For this work, Rutherford won the 1908 Nobel Prize in chemistry. In 1909, now at
the University of Manchester, Rutherford was bombarding a thin gold foil with alpha
particles when he noticed that although almost all of them went through the gold,
one in eight thousand would "bounce" (i.e., scatter) back. The amazed Rutherford
commented that it was "as if you fired a 15-inch naval shell at a piece of tissue
paper and the shell came right back and hit you."
From this simple observation, Rutherford concluded that the atom's mass must be concentrated
in a small
positively-charged nucleus while the electrons inhabit the farthest reaches of the
atom. Although this planetary model of the atom has been greatly refined over the
years, it remains as valid today as when it was originally formulated by Rutherford.
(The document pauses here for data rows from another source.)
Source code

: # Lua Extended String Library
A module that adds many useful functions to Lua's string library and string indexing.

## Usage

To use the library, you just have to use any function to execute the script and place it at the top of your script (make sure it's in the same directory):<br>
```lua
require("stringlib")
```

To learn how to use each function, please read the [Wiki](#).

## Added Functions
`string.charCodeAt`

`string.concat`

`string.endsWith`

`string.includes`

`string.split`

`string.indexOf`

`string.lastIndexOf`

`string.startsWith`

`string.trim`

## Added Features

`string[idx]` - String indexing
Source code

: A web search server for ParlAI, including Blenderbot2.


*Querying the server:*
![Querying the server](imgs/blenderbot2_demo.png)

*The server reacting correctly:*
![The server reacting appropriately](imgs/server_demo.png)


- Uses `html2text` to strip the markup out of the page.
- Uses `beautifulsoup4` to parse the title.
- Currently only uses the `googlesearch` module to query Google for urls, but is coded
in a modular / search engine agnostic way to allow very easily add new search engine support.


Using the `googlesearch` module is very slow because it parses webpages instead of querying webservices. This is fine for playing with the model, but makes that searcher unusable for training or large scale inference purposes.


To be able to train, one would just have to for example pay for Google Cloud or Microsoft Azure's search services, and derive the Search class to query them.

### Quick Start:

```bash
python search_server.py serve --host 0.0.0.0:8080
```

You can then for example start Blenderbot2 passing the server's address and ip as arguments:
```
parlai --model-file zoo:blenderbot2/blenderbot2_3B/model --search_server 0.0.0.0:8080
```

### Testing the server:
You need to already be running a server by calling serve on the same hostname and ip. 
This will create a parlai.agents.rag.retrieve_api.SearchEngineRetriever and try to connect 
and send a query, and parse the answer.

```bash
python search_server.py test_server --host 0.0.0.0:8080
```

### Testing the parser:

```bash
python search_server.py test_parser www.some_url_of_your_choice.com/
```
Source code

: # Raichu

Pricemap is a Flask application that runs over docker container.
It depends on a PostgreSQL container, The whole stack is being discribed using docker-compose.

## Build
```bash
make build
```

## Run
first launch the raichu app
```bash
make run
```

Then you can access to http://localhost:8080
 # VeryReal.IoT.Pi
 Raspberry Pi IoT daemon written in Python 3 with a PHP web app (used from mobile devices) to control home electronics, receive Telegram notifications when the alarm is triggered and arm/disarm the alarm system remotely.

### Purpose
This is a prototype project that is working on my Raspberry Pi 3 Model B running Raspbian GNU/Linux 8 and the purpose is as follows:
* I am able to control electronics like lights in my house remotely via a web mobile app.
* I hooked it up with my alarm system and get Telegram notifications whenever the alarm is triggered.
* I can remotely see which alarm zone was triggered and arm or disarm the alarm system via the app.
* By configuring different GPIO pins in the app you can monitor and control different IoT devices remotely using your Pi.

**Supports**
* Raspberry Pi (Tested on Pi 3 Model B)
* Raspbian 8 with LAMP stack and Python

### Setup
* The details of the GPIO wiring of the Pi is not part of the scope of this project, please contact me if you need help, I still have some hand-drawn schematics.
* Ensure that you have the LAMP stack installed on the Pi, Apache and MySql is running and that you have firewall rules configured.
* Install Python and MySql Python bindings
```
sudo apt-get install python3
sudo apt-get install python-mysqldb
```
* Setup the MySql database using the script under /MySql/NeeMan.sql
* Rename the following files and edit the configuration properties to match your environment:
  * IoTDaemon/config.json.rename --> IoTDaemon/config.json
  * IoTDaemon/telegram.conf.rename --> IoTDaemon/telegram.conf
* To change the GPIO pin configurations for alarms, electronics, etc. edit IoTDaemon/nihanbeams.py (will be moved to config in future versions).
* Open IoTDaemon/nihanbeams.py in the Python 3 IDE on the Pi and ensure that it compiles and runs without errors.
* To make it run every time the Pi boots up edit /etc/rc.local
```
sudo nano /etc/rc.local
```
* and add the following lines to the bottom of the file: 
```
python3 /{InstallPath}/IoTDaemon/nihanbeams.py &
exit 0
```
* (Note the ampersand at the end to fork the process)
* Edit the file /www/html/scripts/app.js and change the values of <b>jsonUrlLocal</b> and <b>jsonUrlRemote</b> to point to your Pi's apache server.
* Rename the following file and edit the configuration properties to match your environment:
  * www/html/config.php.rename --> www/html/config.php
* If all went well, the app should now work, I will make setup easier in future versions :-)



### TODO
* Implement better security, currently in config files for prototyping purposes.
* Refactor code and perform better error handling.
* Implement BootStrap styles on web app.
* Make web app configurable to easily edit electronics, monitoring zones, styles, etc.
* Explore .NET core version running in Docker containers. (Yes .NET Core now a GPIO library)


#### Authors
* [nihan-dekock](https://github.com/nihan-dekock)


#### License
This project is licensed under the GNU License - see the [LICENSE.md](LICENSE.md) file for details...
In 1919, Rutherford returned to Cambridge to become director of the Cavendish laboratory
where he had previously done his graduate work under J.J. Thomson. It was here that
he made his final major achievement, the artificial alteration of nuclear and atomic
structure. By bombarding nitrogen with alpha particles, Rutherford demonstrated the
production of a different element, oxygen. "Playing with marbles" is what
he called; the newspapers reported that Rutherford had "split the
atom." After his death in 1937, Rutherford's remains were buried in Westminster
Abbey near those of Sir Isaac Newton.